■ WHAT THE EXERCISE ASKS
Everything in the records except the pictures must be copied out exactly.

■ DATASET EXCERPTS
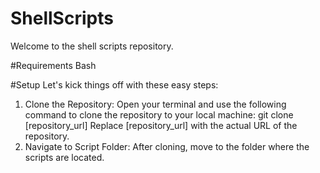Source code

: # ShellScripts
Welcome to the shell scripts repository.

#Requirements
Bash

#Setup
Let's kick things off with these easy steps:
1. Clone the Repository:
   Open your terminal and use the following command to clone the repository to your local machine:
   git clone [repository_url]
   Replace [repository_url] with the actual URL of the repository.
2. Navigate to Script Folder:
   After cloning, move to the folder where the scripts are located.
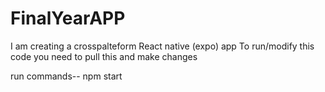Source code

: # FinalYearAPP
I am creating a crosspalteform React native (expo) app 
To run/modify this code you need to pull this and make changes

run commands--
npm start 

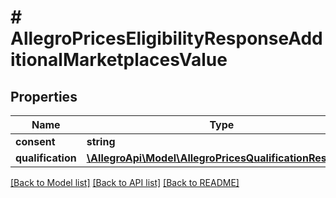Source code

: # # AllegroPricesEligibilityResponseAdditionalMarketplacesValue

## Properties

Name | Type | Description | Notes
------------ | ------------- | ------------- | -------------
**consent** | **string** |  | [optional]
**qualification** | [**\AllegroApi\Model\AllegroPricesQualificationResponse**](AllegroPricesQualificationResponse.md) |  | [optional]

[[Back to Model list]](../../README.md#models) [[Back to API list]](../../README.md#endpoints) [[Back to README]](../../README.md)
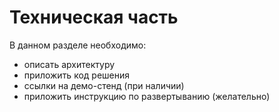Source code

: # Техническая часть

В данном разделе необходимо:
- описать архитектуру
- приложить код решения
- ссылки на демо-стенд (при наличии)
- приложить инструкцию по развертыванию (желательно)
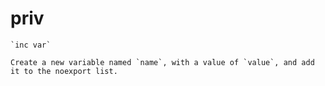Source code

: # priv <name> <value>

	`inc var`

	Create a new variable named `name`, with a value of `value`, and add it to the noexport list.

■ EXERCISE RESULT
Source code

: # ShellScripts
Welcome to the shell scripts repository.

#Requirements
Bash

#Setup
Let's kick things off with these easy steps:
1. Clone the Repository:
   Open your terminal and use the following command to clone the repository to your local machine:
   git clone [repository_url]
   Replace [repository_url] with the actual URL of the repository.
2. Navigate to Script Folder:
   After cloning, move to the folder where the scripts are located.
Source code

: # FinalYearAPP
I am creating a crosspalteform React native (expo) app 
To run/modify this code you need to pull this and make changes

run commands--
npm start 

Source code

: # # AllegroPricesEligibilityResponseAdditionalMarketplacesValue

## Properties

Name | Type | Description | Notes
------------ | ------------- | ------------- | -------------
**consent** | **string** |  | [optional]
**qualification** | [**\AllegroApi\Model\AllegroPricesQualificationResponse**](AllegroPricesQualificationResponse.md) |  | [optional]

[[Back to Model list]](../../README.md#models) [[Back to API list]](../../README.md#endpoints) [[Back to README]](../../README.md)
Source code

: # Техническая часть

В данном разделе необходимо:
- описать архитектуру
- приложить код решения
- ссылки на демо-стенд (при наличии)
- приложить инструкцию по развертыванию (желательно)
Source code

: # priv <name> <value>

	`inc var`

	Create a new variable named `name`, with a value of `value`, and add it to the noexport list.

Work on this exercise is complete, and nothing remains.